Well sir, here it is the dead of winter, but I ain't goin' to tell you a thing about how them rascals who make up the Plumtree Crossin' Truth and Veracity League is dealin' with the cold weather. Thet's partly 'cause those boys has all been holed up in their respective dens lately, doin' nothin' more int'restin' than countin' snowflakes. But it's mostly 'cause I aim to tell about an event what happened last October in Jonesborough, Tennessee. Namely, the annual storytelling festival sponsored by the National Storytelling Network (used to be they called themselves the National Association for the Preservation and Perpetuation of Storytelling, but I s'pose it took too long to say all that).

Now I know I've mentioned thet yarn-swappin' show afore, but I'll likely keep talkin' about it ev'ry year from now on, 'cause it has got to be the most delightful gatherin' of full-fledged raconteurs anybody could ever hope to find. Why, one minute you'll be listenin' to Jackie Torrence bellowin' her bullfrog's "HEEERRRRRRRE HE COMMMMMMES!" as she relates the old story of Br'er Coon and the frogs ... and the next minute, you'll be misty-eyed 'cause Native American Ron Evans's tale of the lovesick — and indolent — Southwest Wind has moved yer heart.

Over in one tale-tellin' tent, you'll hear New England's Henry Hatch recite a Down East version of Romeo and Juliet ("the moral ... one cheap weddin' is better'n two expensive fun'rals"), while a little piece down the way a livin' dictionary, Gamble Rodgers by name, rattles off fast-paced fictions about a feller who was "the square root of sorriness" and spent all his time lyin' in his hammock in a state of "catatonic recumbency." You might find yerself stoppin' to let Jay O'Callahan suspend yer imagination with a child's-eye view of a visit to Gramma's apartment. Or to let Laura Simms scare yer skin off with her softly delivered tale (told late at night in the of town cemetery) of a lost woodcutter who gits trapped by a vengeful witch-headed snake.

Yessir, you jist ought to attend this Tennessee fete, or at least some storytellin' festival in yer own area. Some of the folks tellin' tales today are plumb spellbindin'.

Tell you what, though ... jist to give you a slightly better feel fer them goin's on, I'll write down here — as best as I recollect 'em — three of the tales I heered this past year.

Damn and Hell

The first one were told by Cora Bardwell, a nice lady whose stories come outa southern Vermont. It has to do with the sorta language young folks ain't s'posed to use.

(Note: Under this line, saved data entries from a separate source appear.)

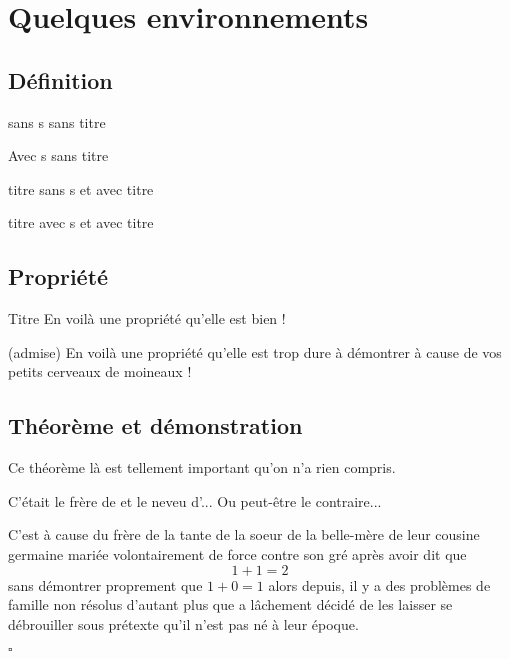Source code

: \documentclass[french,10pt]{book}
\newenvironment{Demo}[1][]%
{
\normalsize
{\flushright{\textit{\textbf{Démonstration.}} #1\par}}
}
{
\strut\hfill$\square$\medskip
}
\begin{document}
\chapter{Quelques environnements}

\section{Définition}

\begin{Defi}[]{}
sans s sans titre
\end{Defi}

\begin{Defi}[s]{}
   Avec s sans titre
\end{Defi}

\begin{Defi}[]{titre}
    sans s et avec titre
\end{Defi}

\begin{Defi}[s]{titre}
    avec s et avec titre
\end{Defi}

\section{Propriété}

\begin{Prop}[s]{Titre}
    En voilà une propriété qu'elle est bien !
\end{Prop}

\begin{Prop}[]{(admise)}
    En voilà une propriété qu'elle est trop dure à démontrer à cause de vos petits cerveaux de moineaux !
\end{Prop}

\section{Théorème et démonstration}

\begin{Thm}
    Ce théorème là est tellement important qu'on n'a rien compris.
\end{Thm}

\begin{Thm}
    C'était le frère de  et le neveu d'... Ou peut-être le contraire...
\end{Thm}

\begin{Demo}
    C'est à cause du frère de la tante de la s{oe}ur de la belle-mère de leur cousine germaine mariée volontairement de force contre son gré après avoir dit que \[1 + 1 = 2\] sans démontrer proprement que $1 + 0 = 1$ alors depuis, il y a des problèmes de famille non résolus d'autant plus que  a lâchement décidé de les laisser se débrouiller sous prétexte qu'il n'est pas né à leur époque.
\end{Demo}
\end{document}
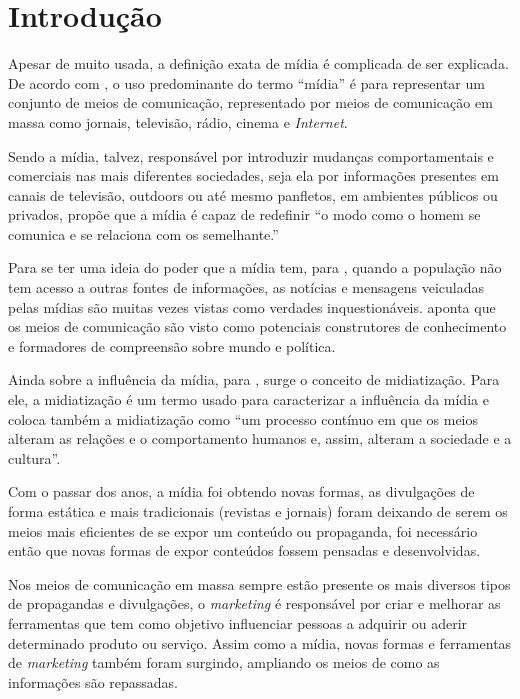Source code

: \chapter[Introdução]{Introdução}
Apesar de muito usada, a definição exata de mídia é complicada de ser explicada. De acordo com \cite[p.49]{guazina2007}, o uso predominante do termo ``mídia'' é para representar um conjunto de meios de comunicação, representado por meios de comunicação em massa como jornais, televisão, rádio, cinema e \textit{Internet}.

Sendo a mídia, talvez, responsável por introduzir mudanças comportamentais e comerciais nas mais diferentes sociedades, seja ela por informações presentes em canais de televisão, outdoors ou até mesmo panfletos, em ambientes públicos ou privados, \cite[p.3]{escobar2007} propõe que a mídia é capaz de redefinir ``o modo como o homem se comunica e se relaciona com os semelhante.''

Para se ter uma ideia do poder que a mídia tem, para \cite{silva2007}, quando a população não tem acesso a outras fontes de informações, as notícias e mensagens veiculadas pelas mídias são muitas vezes vistas como verdades inquestionáveis. \cite[p.53]{guazina2007} aponta que os meios de comunicação são visto como potenciais construtores de conhecimento e formadores de compreensão sobre mundo e política.

Ainda sobre a influência da mídia, para \cite[p.54]{hjarvard2012}, surge o conceito de midiatização. Para ele, a midiatização é um termo usado para caracterizar a influência da mídia e coloca também a midiatização como ``um processo contínuo em que os meios alteram as relações e o comportamento humanos e, assim, alteram a sociedade e a cultura''. 

Com o passar dos anos, a mídia foi obtendo novas formas, as divulgações de forma estática e mais tradicionais (revistas e jornais) foram deixando de serem os meios mais eficientes de se expor um conteúdo ou propaganda, foi necessário então que novas formas de expor conteúdos fossem pensadas e desenvolvidas.

Nos meios de comunicação em massa sempre estão presente os mais diversos tipos de propagandas e divulgações, o \textit{marketing} é responsável por criar e melhorar as ferramentas que tem como objetivo influenciar pessoas a adquirir ou aderir determinado produto ou serviço. Assim como a mídia, novas formas e ferramentas de \textit{marketing} também foram surgindo, ampliando os meios de como as informações são repassadas. 

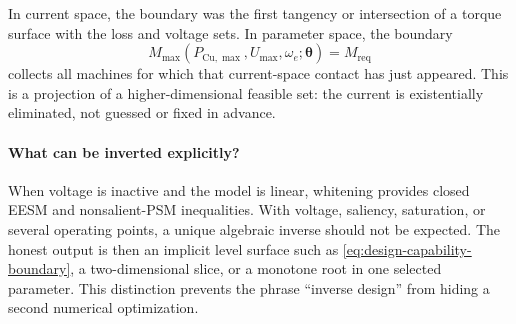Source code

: In current space, the boundary was the first tangency or intersection of a
torque surface with the loss and voltage sets.  In parameter space, the
boundary
\begin{equation}
 M_{\max}(P_{\mathrm{Cu},\max},U_{\max},\omega_e;
 \boldsymbol\theta)=M_{\mathrm{req}}
 \label{eq:design-capability-boundary}
\end{equation}
collects all machines for which that current-space contact has just appeared.
This is a projection of a higher-dimensional feasible set: the current is
existentially eliminated, not guessed or fixed in advance.

\paragraph{What can be inverted explicitly?}
When voltage is inactive and the model is linear, whitening provides closed
EESM and nonsalient-PSM inequalities.  With voltage, saliency, saturation, or
several operating points, a unique algebraic inverse should not be expected.
The honest output is then an implicit level surface such as
\cref{eq:design-capability-boundary}, a two-dimensional slice, or a monotone
root in one selected parameter.  This distinction prevents the phrase
``inverse design'' from hiding a second numerical optimization.

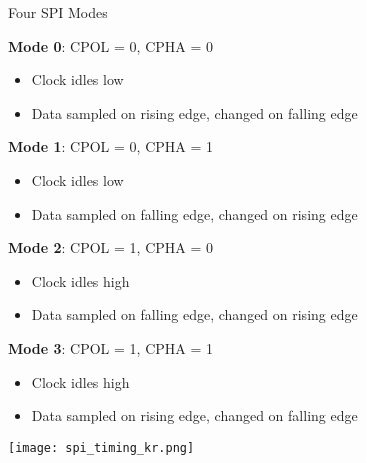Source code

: \begin{concept}{Four SPI Modes}

\begin{minipage}{0.5\linewidth}
\textbf{Mode 0}: CPOL = 0, CPHA = 0
    \begin{itemize}
        \item Clock idles low
        \item Data sampled on rising edge, changed on falling edge
    \end{itemize}
\textbf{Mode 1}: CPOL = 0, CPHA = 1
    \begin{itemize}
        \item Clock idles low
        \item Data sampled on falling edge, changed on rising edge
    \end{itemize}
\end{minipage}
\begin{minipage}{0.5\linewidth}
\textbf{Mode 2}: CPOL = 1, CPHA = 0
    \begin{itemize}
        \item Clock idles high
        \item Data sampled on falling edge, changed on rising edge
    \end{itemize}
\textbf{Mode 3}: CPOL = 1, CPHA = 1
    \begin{itemize}
        \item Clock idles high
        \item Data sampled on rising edge, changed on falling edge
    \end{itemize}
\end{minipage}
\end{concept}

\begin{center}
\texttt{[image: spi\_timing\_kr.png]}
\end{center}


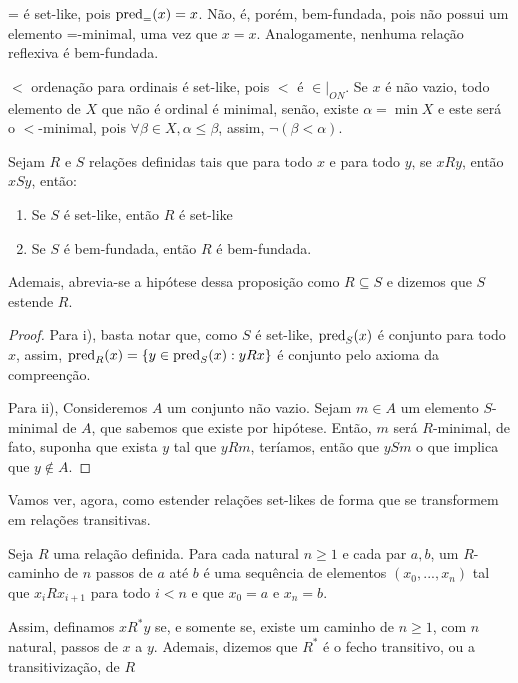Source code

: \begin{example}
    = é set-like, pois $\pred_=(x) = {x}$. Não, é, porém, bem-fundada, pois não possui um elemento =-minimal, uma vez que $x = x$. Analogamente, nenhuma relação reflexiva é bem-fundada.
\end{example}
\begin{example}
    $<$ ordenação para ordinais é set-like, pois $<$ é $\in|_{ON}$. Se $x$ é não vazio, todo elemento de $X$ que não é ordinal é minimal, senão, existe $\alpha = \min X$ e este será o $<$-minimal, pois $\forall \beta \in X, \alpha \leq \beta$, assim, $\neg(\beta < \alpha)$.
\end{example}


\begin{proposition}
    Sejam $R$ e $S$ relações definidas tais que para todo $x$ e para todo $y$, se $xRy$, então $xSy$, então:
    \begin{enumerate}[label=\roman*)]
        \item Se $S$ é set-like, então $R$ é set-like
        \item Se $S$ é bem-fundada, então $R$ é bem-fundada.
    \end{enumerate}
    Ademais, abrevia-se a hipótese dessa proposição como $R \subseteq S$ e dizemos que $S$ estende $R$.
\end{proposition}
\begin{proof}
     Para i), basta notar que, como $S$ é set-like, $\pred_S(x)$ é conjunto para todo $x$, assim, $\pred_R(x) = \set{y \in \pred_S(x): yRx}$ é conjunto pelo axioma da compreenção.

     Para ii), Consideremos $A$ um conjunto não vazio. Sejam $m\in A$ um elemento $S$-minimal de $A$, que sabemos que existe por hipótese. Então, $m$ será $R$-minimal, de fato, suponha que exista $y$ tal que $yRm$, teríamos, então que $ySm$ o que implica que $y\notin A$.
\end{proof}

Vamos ver, agora, como estender relações set-likes de forma que se transformem em relações transitivas.

\begin{definition}
    Seja $R$ uma relação definida. Para cada natural $n \geq 1$ e cada par $a,b$, um $R$-caminho de $n$ passos de $a$ até $b$ é uma sequência de elementos $(x_0,...,x_n)$ tal que $x_i R x_{i+1}$ para todo $i < n$ e que $x_0 = a$ e $x_n = b$.

    Assim, definamos $x R^*y$ se, e somente se, existe um caminho de $n \geq 1$, com $n$ natural, passos de $x$ a $y$. Ademais, dizemos que $R^*$ é o fecho transitivo, ou a transitivização, de $R$
    
\end{definition}

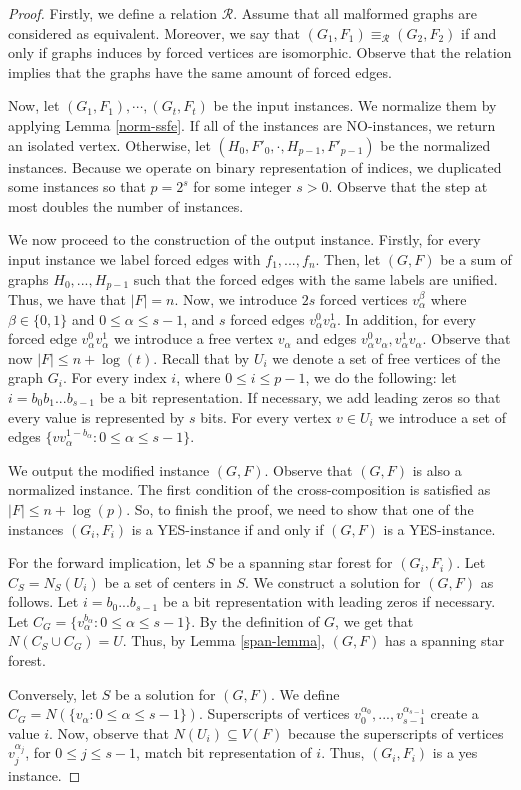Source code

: \documentclass[en]{pracamgr}
\theoremstyle{definition}
\begin{document}
\begin{proof}
	Firstly, we define a relation $\mathcal{R}$. Assume that all malformed graphs are considered as equivalent. Moreover, we say that $(G_1,F_1) \equiv_\mathcal{R} (G_2,F_2)$ if and only if graphs induces by forced vertices are isomorphic. Observe that the relation implies that the graphs have the same amount of forced edges.
	
	Now, let $(G_1,F_1),\cdots,(G_t,F_t)$ be the input instances. We normalize them by applying Lemma \ref{norm-ssfe}. If all of the instances are NO-instances, we return an isolated vertex. Otherwise, let $(H_0,F'_0,\cdot,H_{p-1},F'_{p-1})$ be the normalized instances. Because we operate on binary representation of indices, we duplicated some instances so that $p=2^s$ for some integer $s>0$. Observe that the step at most doubles the number of instances.
	
	We now proceed to the construction of the output instance. Firstly, for every input instance we label forced edges with $f_1,...,f_n$. Then, let $(G,F)$ be a sum of graphs $H_0,...,H_{p-1}$ such that the forced edges with the same labels are unified. Thus, we have that $|F|=n$. Now, we introduce $2s$ forced vertices $v_\alpha^\beta$ where $\beta \in \{0,1\}$ and $0 \leq \alpha \leq s-1$, and $s$ forced edges $v_\alpha^0v_\alpha^1$. In addition, for every forced edge $v_\alpha^0v_\alpha^1$ we introduce a free vertex $v_\alpha$ and edges $v_\alpha^0v_\alpha,v_\alpha^1v_\alpha$. Observe that now $|F|\leq n + \log(t)$. Recall that by $U_i$ we denote a set of free vertices of the graph $G_i$. For every index $i$, where $0 \leq i \leq p-1$, we do the following: let $i=b_0b_1...b_{s-1}$ be a bit representation. If necessary, we add leading zeros so that every value is represented by $s$ bits. For every vertex $v \in U_i$ we introduce a set of edges $\{vv^{1-b_\alpha}_\alpha: 0 \leq \alpha \leq s-1\}$.
	
	We output the modified instance $(G,F)$. Observe that $(G,F)$ is also a normalized instance. The first condition of the cross-composition is satisfied as $|F| \leq n + \log(p)$. So, to finish the proof, we need to show that one of the instances $(G_i,F_i)$ is a YES-instance if and only if $(G,F)$ is a YES-instance.
	
	For the forward implication, let $S$ be a spanning star forest for $(G_i,F_i)$. Let $C_S = N_S(U_i)$ be a set of centers in $S$. We construct a solution for $(G,F)$ as follows. Let $i=b_0...b_{s-1}$ be a bit representation with leading zeros if necessary. Let $C_G = \{v_{\alpha}^{b_\alpha}: 0 \leq \alpha \leq s-1\}$. By the definition of $G$, we get that $N(C_S \cup C_G) = U$. Thus, by Lemma \ref{span-lemma}, $(G,F)$ has a spanning star forest.
	
	Conversely, let $S$ be a solution for $(G,F)$. We define $C_G = N(\{v_\alpha: 0 \leq \alpha \leq s-1\})$. Superscripts of vertices $v^{\alpha_0}_0,...,v^{\alpha_{s-1}}_{s-1}$ create a value $i$. Now, observe that $N(U_i) \subseteq V(F)$ because the superscripts of vertices $v^{\alpha_j}_j$, for $0 \leq j \leq s-1$, match bit representation of $i$. Thus, $(G_i,F_i)$ is a yes instance.
\end{proof}
\end{document}
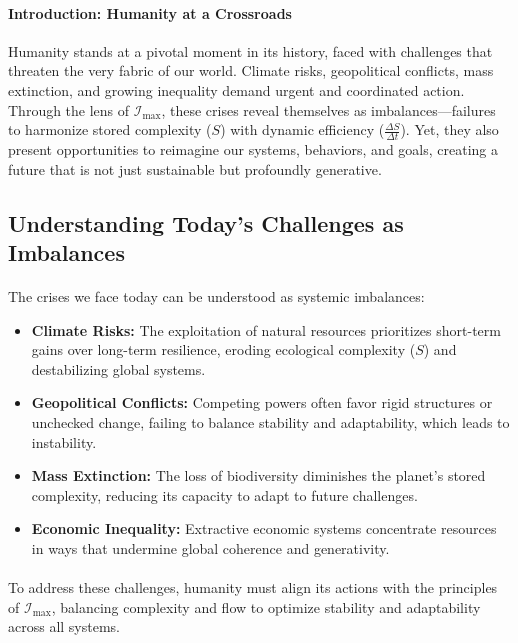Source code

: \documentclass[12pt]{article}
\begin{document}
\paragraph{Introduction: Humanity at a Crossroads}
Humanity stands at a pivotal moment in its history, faced with challenges that threaten the very fabric of our world. Climate risks, geopolitical conflicts, mass extinction, and growing inequality demand urgent and coordinated action. Through the lens of \(\mathcal{I}_{\text{max}}\), these crises reveal themselves as imbalances—failures to harmonize stored complexity (\(S\)) with dynamic efficiency (\(\frac{\Delta S}{\Delta t}\)). Yet, they also present opportunities to reimagine our systems, behaviors, and goals, creating a future that is not just sustainable but profoundly generative.

\subsection{Understanding Today’s Challenges as Imbalances}
\paragraph{}
The crises we face today can be understood as systemic imbalances:
\begin{itemize}
    \item \textbf{Climate Risks:} The exploitation of natural resources prioritizes short-term gains over long-term resilience, eroding ecological complexity (\(S\)) and destabilizing global systems.
    \item \textbf{Geopolitical Conflicts:} Competing powers often favor rigid structures or unchecked change, failing to balance stability and adaptability, which leads to instability.
    \item \textbf{Mass Extinction:} The loss of biodiversity diminishes the planet’s stored complexity, reducing its capacity to adapt to future challenges.
    \item \textbf{Economic Inequality:} Extractive economic systems concentrate resources in ways that undermine global coherence and generativity.
\end{itemize}

\paragraph{}
To address these challenges, humanity must align its actions with the principles of \(\mathcal{I}_{\text{max}}\), balancing complexity and flow to optimize stability and adaptability across all systems.
\end{document}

There were two brothers, Timmy and Peter, who lived in the country. Now these boys had a pretty strict mother who didn't allow any barnyard talk in the house. Well, by and by the boys were getting on to being teenagers and feeling their oats a little. So one day, Timmy says to Peter, "I'll say damn if you say hell." And after considering the matter a little, Peter agreed.

The next morning, the two boys headed on down to breakfast and their mother says, "Well, what do you want for breakfast, Timmy?"

Timmy answers in a perfectly casual voice, "Oh, I guess I'll have some of those damn cornflakes." Well, his mother spins him around, whacks his bottom, runs him up the stairs, and slams the door!

Then she comes on back downstairs and says, in a voice as sweet as if nothing at all had happened, "And what do you want for breakfast, Peter?"

Peter says, "Uh ... uh ... I sure as hell don't want any cornflakes!"

"Ghost Story"

The next one were told by a bearded southern yarn-spinner by the name of Lee Pennington. Lee's tale will likely ring true to most anyone who's driven the South's country roads at night.

Probably the most famous ghost story of them all is the one about the vanishing hitchhiker  who, in most versions, is a ghoul that waits in hiding around that one dark curve.

Well, it seems there was a little town where someone had once gotten killed on just such a curve. It was said that whenever folks went riding back through there at a certain time of night, the ghost would start thrashing around in the bushes, and if they got too close, it'd jump up on the back of somebody's horse. The spook was big and white, and if the moon was shining just right, the travelers could see its pink eyes agleaming.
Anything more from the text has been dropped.